RAID (Redundant Array of Inexpensive Disks) is useful for achieving high performance and recovery if a disk fails. There are many types of configurations including hardware, pretend hardware (raid actually done in software), and software. RAID10 (mirrored and striped) provides high performance and redundancy against a single disk failure. RAID10 writes a copy of the data to two disks, and then in the 4-disk setup described below, creates a volume that spans a second set of two disks. This allows for reading and writing using all four disks, and potentially allows for up to two disk failures without losing data (if we are lucky). In the worst-case RAID10 can always suffer a single disk failure without losing any data.

Another popular approach is RAID5, which splits data across devices using an Exclusive OR (XOR) and has a parity block. RAID5 setups are common but have some pitfalls including compounding failures during rebuilds and checksum overhead. RAID5 configurations will lose data if two disks fail.

Rationale

Development using medium sized data can get expensive quickly using cloud providers. Using Amazon Web Services Elastic Block Store (AWS EBS), a comparable setup would run $160/mo, not including the additional charges of EC2 instances, network transit etc. AWS does have additional enterprise / data center capabilities priced in, however for many developer workflows a local setup is often more efficient and performant.

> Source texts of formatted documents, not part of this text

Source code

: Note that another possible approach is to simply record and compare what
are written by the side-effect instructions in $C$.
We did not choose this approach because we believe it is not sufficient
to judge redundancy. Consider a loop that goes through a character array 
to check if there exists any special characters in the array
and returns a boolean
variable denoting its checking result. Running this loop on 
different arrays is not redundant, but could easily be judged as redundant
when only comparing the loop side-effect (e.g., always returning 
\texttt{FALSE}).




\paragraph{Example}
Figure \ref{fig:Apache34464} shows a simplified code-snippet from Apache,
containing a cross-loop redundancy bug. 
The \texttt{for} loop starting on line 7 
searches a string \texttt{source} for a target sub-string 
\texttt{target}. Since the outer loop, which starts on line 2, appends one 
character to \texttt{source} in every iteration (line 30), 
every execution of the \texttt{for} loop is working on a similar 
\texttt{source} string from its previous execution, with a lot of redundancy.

There are many choices and constraints to take into consideration with both architectures. AWS only includes 125MB/s throughput by default in the gp3 tier for durable storage, which is considerably slower than a local commodity RAID setup, and incurs additional latency on each IOP. On the other hand Samsung rates the 860 EVO 1TB for a 600 TBW lifecycle (5 year warranty), which in practice most workloads will never come close to using, but is an engineering decision to take into account.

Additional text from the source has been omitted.